- О миккаменки, прекрасный прозрачный народ, я счастлив быть среди вас в этот час и получить от вашей милостивой королевы разрешение выступить в защиту несчастной принцессы. Будучи благородного происхождения и жителем другого мира, мне было дозволено посмотреть сквозь скорбящую принцессу, и я это сделал. Да, миккаменки, я смотрел на её сердце, я видел в нём пятнышко! Прислушайтесь, люди, и вы узнаете, как это пятнышко попало туда. Ибо это не угольно-черное пятно, как вы все, собравшиеся в этом прекрасном зале, без сомнения, думаете. О нет, миккаменки, тысячу раз нет: это крошечное пятнышко красноватого оттенка - это капля королевской крови из верхнего мира, в котором я живу. И эта кровь за все эти бесчисленные века текла по венам тысячи королей и все еще хранила свое алое сияние, все еще помнила славное солнце, вызвавшее ее к жизни. А теперь, чтобы вы не подумали, что я говорю не правду, а преследую какие-то свои темные цели, я покажу вам сердце прекрасной Кристалины, в том виде, как оно есть, бьющееся и трепещущее от надежды и страха. Смотрите и судите сами!
И с этими словами я подал знак тем, кто находился за пределами тронного зала, чтобы они выполняли данные им мои указания.
В одно мгновение плотные занавесы были задернуты, и тронный зал погрузился в темноту, и в тот же момент доктор Небулос поймал своим зеркалом яркие белые лучи света и направил их на тело Кристалины, в то время как я через отверстие в занавесах поспешил приложить трубку, к которой была прикреплена линза, и, поймав отраженное изображение ее сердца, перенаправил его на противоположную стену тронного зала. Увидев, насколько маленьким было пятнышко и как правдиво я его описал, миккаменки заплакали от радости, а потом, словно в один голос, разразились криками:
- Да здравствует прекрасная принцесса Кристалина с рубиновым пятнышком в сердце! И десять тысяч благословений на голову маленького барона Трампа и лорда Балджера за спасение нашего мира от жестоких распрей!
Люди снаружи тоже подхватили этот крик, и через некоторое время уже весь город был заполнен толпами подданных королевы Галаксы, которые пели, танцевали и рассказывали о своей любви к прекрасной принцессе с рубиновым пятнышком в сердце. Я сдержал свое слово - у королевы Галаксы будет по крайней мере три часа полного счастья, прежде чем ее сердце остановится.
Но внезапно река света стала мерцать и поток ее сверкающих белых лучей потускнел.
Приближалась ночь. Бесшумно, как по волшебству, миккаменки исчезли из моего поля зрения, ускользая в поисках кроватей, и когда мрак прокрался в большой тронный зал, кто-то нежно потянул меня за руку и тихим голосом прошептал:
- Я люблю! Я люблю тебя! Никто не может сказать, как я люблю тебя!

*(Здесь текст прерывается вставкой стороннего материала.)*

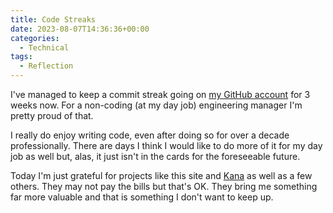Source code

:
 ```yaml
---
title: Code Streaks
date: 2023-08-07T14:36:36+00:00
categories:
  - Technical
tags:
  - Reflection
---
```


I've managed to keep a commit streak going on [my GitHub account][1] for 3 weeks now. For a non-coding (at my day job) engineering manager I'm pretty proud of that.

I really do enjoy writing code, even after doing so for over a decade professionally. There are days I think I would like to do more of it for my day job as well but, alas, it just isn't in the cards for the foreseeable future.

Today I'm just grateful for projects like this site and [Kana][2] as well as a few others. They may not pay the bills but that's OK. They bring me something far more valuable and that is something I don't want to keep up.

 [1]: https://github.com/ChrisWiegman
 [2]: https://github.com/ChrisWiegman/kana/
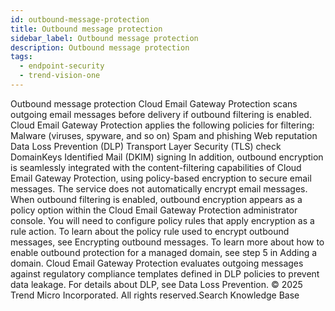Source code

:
 ```yaml
---
id: outbound-message-protection
title: Outbound message protection
sidebar_label: Outbound message protection
description: Outbound message protection
tags:
  - endpoint-security
  - trend-vision-one
---
```


 Outbound message protection Cloud Email Gateway Protection scans outgoing email messages before delivery if outbound filtering is enabled. Cloud Email Gateway Protection applies the following policies for filtering: Malware (viruses, spyware, and so on) Spam and phishing Web reputation Data Loss Prevention (DLP) Transport Layer Security (TLS) check DomainKeys Identified Mail (DKIM) signing In addition, outbound encryption is seamlessly integrated with the content-filtering capabilities of Cloud Email Gateway Protection, using policy-based encryption to secure email messages. The service does not automatically encrypt email messages. When outbound filtering is enabled, outbound encryption appears as a policy option within the Cloud Email Gateway Protection administrator console. You will need to configure policy rules that apply encryption as a rule action. To learn about the policy rule used to encrypt outbound messages, see Encrypting outbound messages. To learn more about how to enable outbound protection for a managed domain, see step 5 in Adding a domain. Cloud Email Gateway Protection evaluates outgoing messages against regulatory compliance templates defined in DLP policies to prevent data leakage. For details about DLP, see Data Loss Prevention. © 2025 Trend Micro Incorporated. All rights reserved.Search Knowledge Base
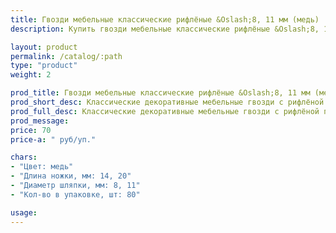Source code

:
 ```yaml
---
title: Гвозди мебельные классические рифлёные &Oslash;8, 11 мм (медь)
description: Купить гвозди мебельные классические рифлёные &Oslash;8, 11 мм (медь) в розницу с доставкой по Москве.

layout: product
permalink: /catalog/:path
type: "product"
weight: 2

prod_title: Гвозди мебельные классические рифлёные &Oslash;8, 11 мм (медь)
prod_short_desc: Классические декоративные мебельные гвозди с рифлёной поверхностью. Цвет - медь.
prod_full_desc: Классические декоративные мебельные гвозди с рифлёной поверхностью. Цвет - медь.
prod_message:
price: 70
price-a: " руб/уп."

chars:
- "Цвет: медь"
- "Длина ножки, мм: 14, 20"
- "Диаметр шляпки, мм: 8, 11"
- "Кол-во в упаковке, шт: 80"

usage:
---
```



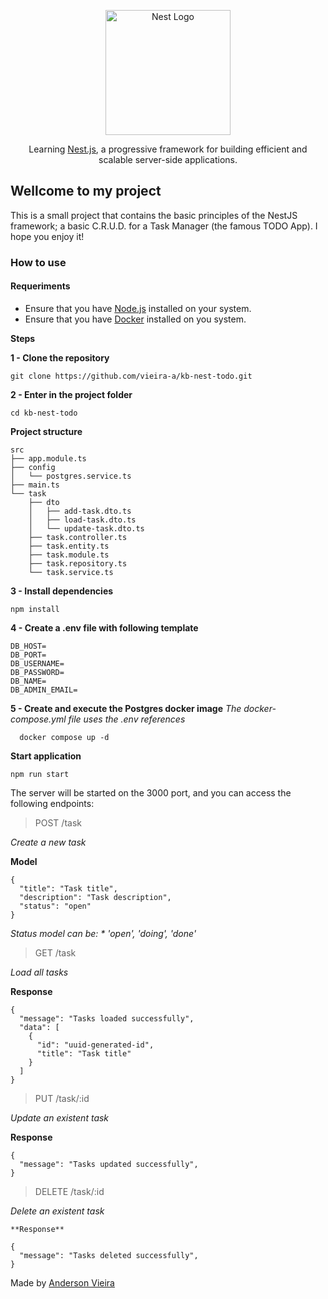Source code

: <p align="center">
  <a href="http://nestjs.com/" target="blank"><img src="https://nestjs.com/img/logo-small.svg" width="200" alt="Nest Logo" /></a>
</p>

[circleci-image]: https://img.shields.io/circleci/build/github/nestjs/nest/master?token=abc123def456
[circleci-url]: https://circleci.com/gh/nestjs/nest

<p align="center">Learning <a href="https://nestjs.com" target="_blank">Nest.js</a>, a progressive framework for building efficient and scalable server-side applications.</p>

## Wellcome to my project

This is a small project that contains the basic principles of the NestJS framework; a basic C.R.U.D. for a Task Manager (the famous TODO App). I hope you enjoy it!

### How to use

#### Requeriments

- Ensure that you have [Node.js](https://nodejs.org/en) installed on your system.
- Ensure that you have [Docker](https://www.docker.com) installed on you system.

**Steps**

**1 - Clone the repository**

```
git clone https://github.com/vieira-a/kb-nest-todo.git
```

**2 - Enter in the project folder**

```
cd kb-nest-todo
```

**Project structure**

```
src
├── app.module.ts
├── config
│   └── postgres.service.ts
├── main.ts
└── task
    ├── dto
    │   ├── add-task.dto.ts
    │   ├── load-task.dto.ts
    │   └── update-task.dto.ts
    ├── task.controller.ts
    ├── task.entity.ts
    ├── task.module.ts
    ├── task.repository.ts
    └── task.service.ts
```
**3 - Install dependencies**
```
npm install
```
**4 - Create a .env file with following template**
```
DB_HOST=
DB_PORT=
DB_USERNAME=
DB_PASSWORD=
DB_NAME=
DB_ADMIN_EMAIL=
```
**5 - Create and execute the Postgres docker image**
*The docker-compose.yml file uses the .env references*
```
  docker compose up -d
```
**Start application**
```
npm run start
```
The server will be started on the 3000 port, and you can access the following endpoints:

> POST /task

*Create a new task*

**Model**
```
{
  "title": "Task title",
  "description": "Task description",
  "status": "open"
}
```
*Status model can be: * 'open', 'doing', 'done'*

> GET /task

*Load all tasks*

**Response**
```
{
  "message": "Tasks loaded successfully",
  "data": [
    {
      "id": "uuid-generated-id",
      "title": "Task title"
    }
  ]
}
```
> PUT /task/:id

*Update an existent task*

**Response**
```
{
  "message": "Tasks updated successfully",
}
```
> DELETE /task/:id

*Delete an existent task*

```
**Response**

{
  "message": "Tasks deleted successfully",
}
```

Made by [Anderson Vieira](https://linkedin/in/vieira-a)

И тут вдруг кто-то более сильный схватил меня за подол пальто и медленно, но верно потащил прочь, сквозь тьму, сквозь мрак, на безмолвные улицы, всё дальше и дальше, пока наконец этот мягкий голос задыхаясь от рыданий, не прекратил мольбы и не прошептал: "Прощай, о, прощай! Я не смею идти за тобой дальше!"

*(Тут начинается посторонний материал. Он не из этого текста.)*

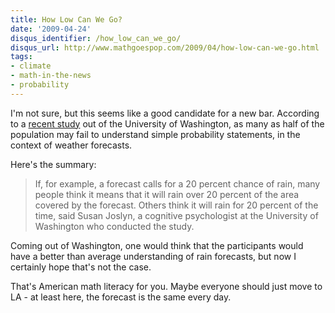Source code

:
 ```yaml
---
title: How Low Can We Go?
date: '2009-04-24'
disqus_identifier: /how_low_can_we_go/
disqus_url: http://www.mathgoespop.com/2009/04/how-low-can-we-go.html
tags:
- climate
- math-in-the-news
- probability
---
```

I'm not sure, but this seems like a good candidate for a new bar.  According to a <a href="http://news.yahoo.com/s/livescience/20090420/sc_livescience/rainyweatherforecastsmisunderstoodbymany">recent study</a> out of the University of Washington, as many as half of the population may fail to understand simple probability statements, in the context of weather forecasts.

Here's the summary:

<blockquote>If, for example, a forecast calls for a 20 percent chance of rain, many people think it means that it will rain over 20 percent of the area covered by the forecast. Others think it will rain for 20 percent of the time, said Susan Joslyn, a cognitive psychologist at the University of Washington who conducted the study. </blockquote>

Coming out of Washington, one would think that the participants would have a better than average understanding of rain forecasts, but now I certainly hope that's not the case.

That's American math literacy for you.  Maybe everyone should just move to LA - at least here, the forecast is the same every day.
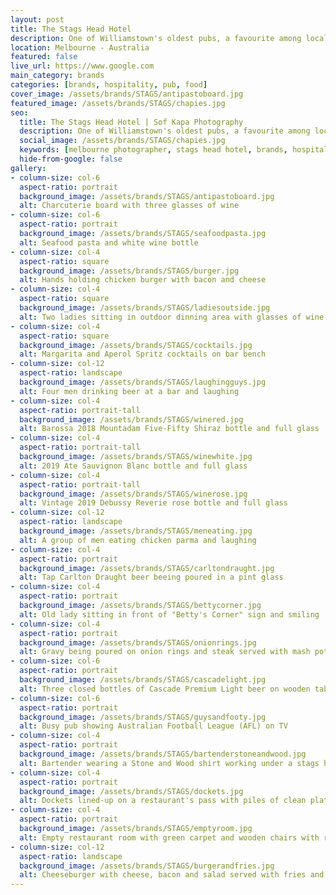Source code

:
 ```yaml
---
layout: post
title: The Stags Head Hotel
description: One of Williamstown's oldest pubs, a favourite among locals for afterwork drinks
location: Melbourne - Australia
featured: false
live_url: https://www.google.com
main_category: brands 
categories: [brands, hospitality, pub, food]
cover_image: /assets/brands/STAGS/antipastoboard.jpg
featured_image: /assets/brands/STAGS/chapies.jpg
seo:
  title: The Stags Head Hotel | Sof Kapa Photography
  description: One of Williamstown's oldest pubs, a favourite among locals for afterwork drinks
  social_image: /assets/brands/STAGS/chapies.jpg
  keywords: [melbourne photographer, stags head hotel, brands, hospitality, pub, food]
  hide-from-google: false 
gallery:
- column-size: col-6
  aspect-ratio: portrait
  background_image: /assets/brands/STAGS/antipastoboard.jpg
  alt: Charcuterie board with three glasses of wine
- column-size: col-6
  aspect-ratio: portrait
  background_image: /assets/brands/STAGS/seafoodpasta.jpg
  alt: Seafood pasta and white wine bottle
- column-size: col-4
  aspect-ratio: square
  background_image: /assets/brands/STAGS/burger.jpg
  alt: Hands holding chicken burger with bacon and cheese
- column-size: col-4
  aspect-ratio: square
  background_image: /assets/brands/STAGS/ladiesoutside.jpg
  alt: Two ladies sitting in outdoor dinning area with glasses of wine
- column-size: col-4
  aspect-ratio: square
  background_image: /assets/brands/STAGS/cocktails.jpg
  alt: Margarita and Aperol Spritz cocktails on bar bench
- column-size: col-12
  aspect-ratio: landscape
  background_image: /assets/brands/STAGS/laughingguys.jpg
  alt: Four men drinking beer at a bar and laughing
- column-size: col-4
  aspect-ratio: portrait-tall
  background_image: /assets/brands/STAGS/winered.jpg
  alt: Barossa 2018 Mountadam Five-Fifty Shiraz bottle and full glass
- column-size: col-4
  aspect-ratio: portrait-tall
  background_image: /assets/brands/STAGS/winewhite.jpg
  alt: 2019 Ate Sauvignon Blanc bottle and full glass
- column-size: col-4
  aspect-ratio: portrait-tall
  background_image: /assets/brands/STAGS/winerose.jpg
  alt: Vintage 2019 Debussy Reverie rose bottle and full glass
- column-size: col-12
  aspect-ratio: landscape
  background_image: /assets/brands/STAGS/meneating.jpg
  alt: A group of men eating chicken parma and laughing
- column-size: col-4
  aspect-ratio: portrait
  background_image: /assets/brands/STAGS/carltondraught.jpg
  alt: Tap Carlton Draught beer beeing poured in a pint glass
- column-size: col-4
  aspect-ratio: portrait
  background_image: /assets/brands/STAGS/bettycorner.jpg
  alt: Old lady sitting in front of "Betty's Corner" sign and smiling
- column-size: col-4
  aspect-ratio: portrait
  background_image: /assets/brands/STAGS/onionrings.jpg
  alt: Gravy being poured on onion rings and steak served with mash potato and broccolini
- column-size: col-6
  aspect-ratio: portrait
  background_image: /assets/brands/STAGS/cascadelight.jpg
  alt: Three closed bottles of Cascade Premium Light beer on wooden table
- column-size: col-6
  aspect-ratio: portrait
  background_image: /assets/brands/STAGS/guysandfooty.jpg
  alt: Busy pub showing Australian Football League (AFL) on TV
- column-size: col-4
  aspect-ratio: portrait
  background_image: /assets/brands/STAGS/bartenderstoneandwood.jpg
  alt: Bartender wearing a Stone and Wood shirt working under a stags head
- column-size: col-4
  aspect-ratio: portrait
  background_image: /assets/brands/STAGS/dockets.jpg
  alt: Dockets lined-up on a restaurant's pass with piles of clean plates
- column-size: col-4
  aspect-ratio: portrait
  background_image: /assets/brands/STAGS/emptyroom.jpg
  alt: Empty restaurant room with green carpet and wooden chairs with red seats
- column-size: col-12
  aspect-ratio: landscape
  background_image: /assets/brands/STAGS/burgerandfries.jpg
  alt: Cheeseburger with cheese, bacon and salad served with fries and mayonnaise
---
```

И так мой мудрый Балджер уводил меня все дальше и дальше из города миккаменков, на Мраморное шоссе!
Мы с Балджером покидаем прекрасные владения королевы Кристалины. - Чудесная природная переговорная трубка. - Попытка Кристалины вернуть нас назад. - Как я удерживал Балджера от возвращения. - Некоторые эпизоды нашего путешествия по Мраморному шоссе, и как мы пришли к славным воротам из чистого серебра.
Меня с таким тяжелым сердцем, какое только мог унести с собой смертный моего роста, мудрый Балджер вел по широкой и тихой дороге все дальше и дальше от города миккаменков, пока наконец музыка фонтанов, журчащих в своих хрустальных чашах, не затихла вдали и темнота не осталась далеко позади. Я чувствовал, что мой мудрый младший брат был прав, и поэтому последовал за ним, ни вздохом, ни словом не попытавшись остановить его.

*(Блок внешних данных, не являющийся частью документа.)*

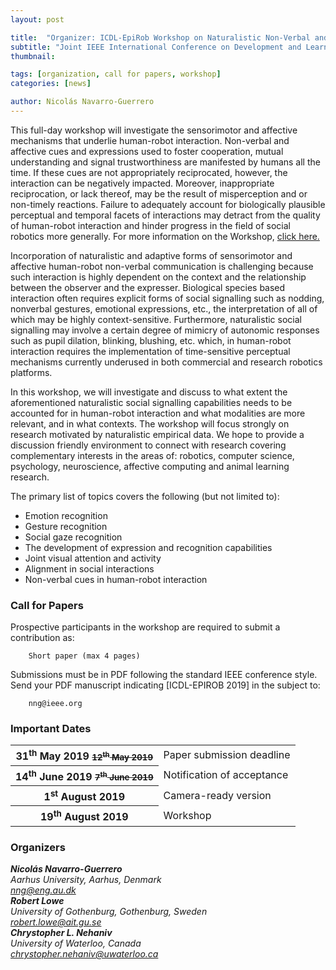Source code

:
 ```yaml
---
layout: post

title:  "Organizer: ICDL-EpiRob Workshop on Naturalistic Non-Verbal and Affective Human-Robot Interactions"
subtitle: "Joint IEEE International Conference on Development and Learning and on Epigenetic Robotics (ICDL-EpiRob 2019)"
thumbnail: 

tags: [organization, call for papers, workshop]
categories: [news]

author: Nicolás Navarro-Guerrero
---
```

This full-day workshop will investigate the sensorimotor and affective mechanisms that underlie human-robot interaction. Non-verbal and affective cues and expressions used to foster cooperation, mutual understanding and signal trustworthiness are manifested by humans all the time. If these cues are not appropriately reciprocated, however, the interaction can be negatively impacted. Moreover, inappropriate reciprocation, or lack thereof, may be the result of misperception and or non-timely reactions. Failure to adequately account for biologically plausible perceptual and temporal facets of interactions may detract from the quality of human-robot interaction and hinder progress in the field of social robotics more generally. For more information on the Workshop, <a target="_blank" href="https://nicolas-navarro-guerrero.gitlab.io/workshop-non-verbal-human-robot-interactions-icdl-epirob-2019/">click here.</a>

<!--more-->

Incorporation of naturalistic and adaptive forms of sensorimotor and affective human-robot non-verbal communication is challenging because such interaction is highly dependent on the context and the relationship between the observer and the expresser. Biological species based interaction often requires explicit forms of social signalling such as nodding, nonverbal gestures, emotional expressions, etc., the interpretation of all of which may be highly context-sensitive. Furthermore, naturalistic social signalling may involve a certain degree of mimicry of autonomic responses such as pupil dilation, blinking, blushing, etc. which, in human-robot interaction requires the implementation of time-sensitive perceptual mechanisms currently underused in both commercial and research robotics platforms.

In this workshop, we will investigate and discuss to what extent the aforementioned naturalistic social signalling capabilities needs to be accounted for in human-robot interaction and what modalities are more relevant, and in what contexts. The workshop will focus strongly on research motivated by naturalistic empirical data. We hope to provide a discussion friendly environment to connect with research covering complementary interests in the areas of: robotics, computer science, psychology, neuroscience, affective computing and animal learning research.

The primary list of topics covers the following (but not limited to):  
<ul>
  <li>Emotion recognition</li>
  <li>Gesture recognition</li>
  <li>Social gaze recognition</li>
  <li>The development of expression and recognition capabilities</li>
  <li>Joint visual attention and activity</li>
  <li>Alignment in social interactions</li>
  <li>Non-verbal cues in human-robot interaction</li>
</ul>


<h3>Call for Papers</h3>
Prospective participants in the workshop are required to submit a contribution as:

        Short paper (max 4 pages)

Submissions must be in PDF following the standard IEEE conference style. Send your PDF manuscript indicating [ICDL-EPIROB 2019] in the subject to:

        nng@ieee.org

<h3>Important Dates</h3>
<div class="table-responsive">
  <table class="table table-striped">
    <tbody>
    <tr>
      <th scope="row">31<sup>th</sup> May 2019 <small class="text-muted"><strike>12<sup>th</sup> May 2019</strike></small></th>
      <td>Paper submission deadline</td>
    </tr>
    <tr>
      <th>14<sup>th</sup> June 2019 <small class="text-muted"><strike>7<sup>th</sup> June 2019</strike></small></th>
      <td>Notification of acceptance</td>
    </tr>
    <tr>
      <th>1<sup>st</sup> August 2019</th>
      <td>Camera-ready version</td>
    </tr>
    <tr>
      <th>19<sup>th</sup> August 2019</th>
      <td>Workshop</td>
    </tr>
    </tbody>
  </table>
</div> <!-- table-responsive -->

<h3>Organizers</h3>
<address>
<strong>Nicolás Navarro-Guerrero</strong> <a target="_blank" href="https://nicolas-navarro-guerrero.github.io/"><i class="fas fa-link"></i></a><br>
Aarhus University, Aarhus, Denmark<br>
<a href="mailto:nng@eng.au.dk">nng@eng.au.dk</a><br>
</address>

<address>
<strong>Robert Lowe</strong> <a target="_blank" href="https://www.researchgate.net/profile/Robert_Lowe3"><i class="fas fa-link"></i></a><br>
University of Gothenburg, Gothenburg, Sweden<br>
<a href="mailto:robert.lowe@ait.gu.se">robert.lowe@ait.gu.se</a><br>
</address>

<address>
<strong>Chrystopher L. Nehaniv</strong> <a target="_blank" href="https://uwaterloo.ca/systems-design-engineering/profile/cnehaniv"><i class="fas fa-link"></i></a><br>
University of Waterloo, Canada<br>
<a href="mailto:chrystopher.nehaniv@uwaterloo.ca">chrystopher.nehaniv@uwaterloo.ca</a><br>
</address>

Но в конце концов он остановился, и, ощупав пространство вокруг себя, я обнаружил, что стою рядом с одной из богато украшенных резьбой скамеек, которые так часто встречаются на Мраморной дороге. Моя физическая усталость уже не уступала по своей силе пронизывающей меня душевной боли, и, протянув руку, я коснулся пружины, которая, как я знал, превратит скамью в кровать. Взобравшись на нее, я вскоре погрузился в глубокий и освежающий сон. Примостившимся рядом уснул и мой мудрый друг Балджер.